She entered in a cut-to-the navel, floor-length, mustard pleated gown, belted with glossy leather. Glamour is to be expected at Balmain, but the fab-factor was dialled way up.

Vintage undertones ran deep here – if it was J.W. Anderson‘s job in London to banish the Seventies revival in favour of the Eighties, then Olivier Rousteing has picked up the baton in Paris. Although Rousteing’s show notes claimed a Seventies reference, most of these proportions – and that fierce femme attitude – felt more at home in an Eighties context.

When the collection did riff on the Seventies, then that was visible in the billowing chiffon jumpsuits, printed with popping florals and finished with a ruffled décolletage.

A focus on proportion asserted itself in wide-leg ballooning flares in fine, high-shimmer fabric, pin-tucked to accentuate the pertest of derrières, which were divine; think Pleats Please meets Kim Kardashian and you’re part way there.

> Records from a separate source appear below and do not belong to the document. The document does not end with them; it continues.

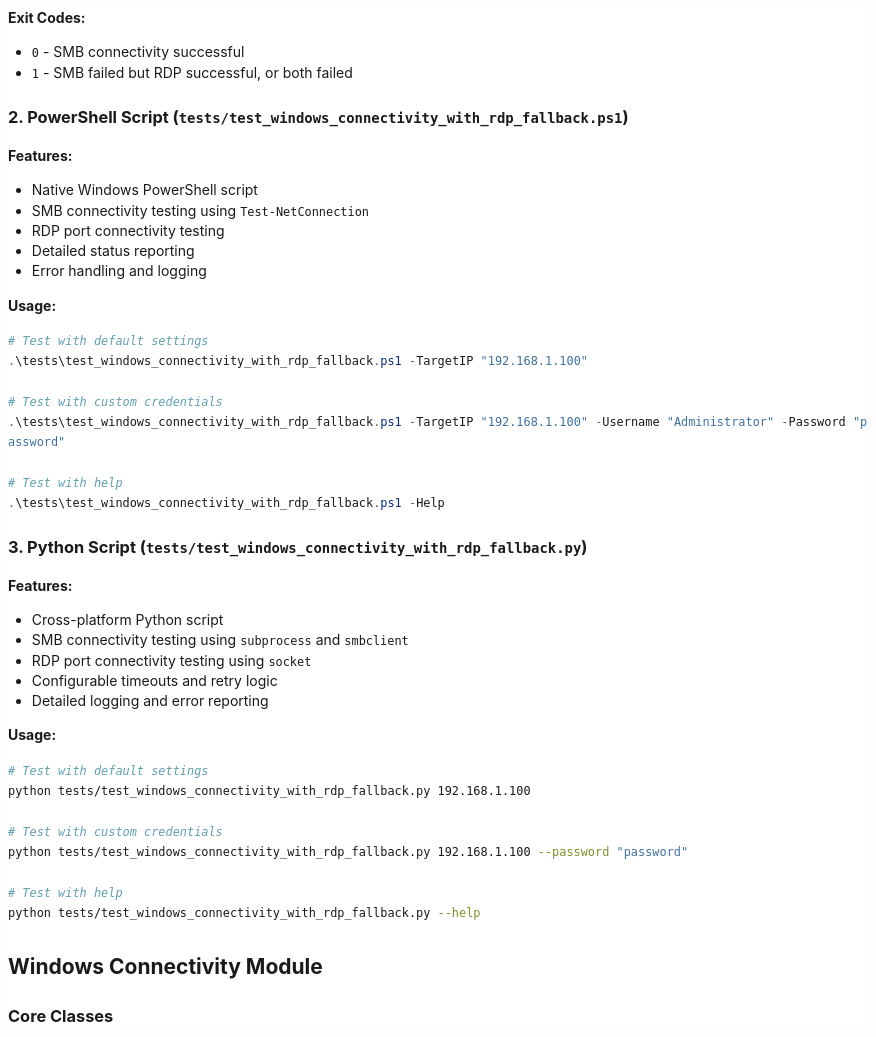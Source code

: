 **Exit Codes:**
- `0` - SMB connectivity successful
- `1` - SMB failed but RDP successful, or both failed

### 2. PowerShell Script (`tests/test_windows_connectivity_with_rdp_fallback.ps1`)

**Features:**
- Native Windows PowerShell script
- SMB connectivity testing using `Test-NetConnection`
- RDP port connectivity testing
- Detailed status reporting
- Error handling and logging

**Usage:**
```powershell
# Test with default settings
.\tests\test_windows_connectivity_with_rdp_fallback.ps1 -TargetIP "192.168.1.100"

# Test with custom credentials
.\tests\test_windows_connectivity_with_rdp_fallback.ps1 -TargetIP "192.168.1.100" -Username "Administrator" -Password "password"

# Test with help
.\tests\test_windows_connectivity_with_rdp_fallback.ps1 -Help
```

### 3. Python Script (`tests/test_windows_connectivity_with_rdp_fallback.py`)

**Features:**
- Cross-platform Python script
- SMB connectivity testing using `subprocess` and `smbclient`
- RDP port connectivity testing using `socket`
- Configurable timeouts and retry logic
- Detailed logging and error reporting

**Usage:**
```bash
# Test with default settings
python tests/test_windows_connectivity_with_rdp_fallback.py 192.168.1.100

# Test with custom credentials
python tests/test_windows_connectivity_with_rdp_fallback.py 192.168.1.100 --password "password"

# Test with help
python tests/test_windows_connectivity_with_rdp_fallback.py --help
```

## Windows Connectivity Module

### Core Classes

In fact, Rousteing may have a #BalmainArmy but Kim was clearly the muse inspiring this collection. The newly blonde bombshell looked particularly taken with a pair of sheer lace kick flares, worn with a sheer lace top tucked into a high waist, and cinched with a wide, pearl-embellished belt.

And below the waist? Perhaps the biggest surprise came in the cover up. These clothes were designed to be less fleshy than what we have come to expect from 28-year-old Rousteing. He chooses long-legged, glowing, robust-looking girls to walk in his show (the kind of gloriously sexy goddesses you’d find walking the Victoria’s Secret runway) and there’s always oodles of skin on display. Legs when visible were in tights – a low, possibly eight-denier by the looks of things.

This was of course an autumn/winter collection, so perhaps that explains the long-sleeves and the heavier handwriting, but it must have been about more than seasonality. Perhaps this woman wants to trade less on her sexuality and more on her talents; let’s face it…

The Balmain woman is so fierce she doesn’t feel the cold.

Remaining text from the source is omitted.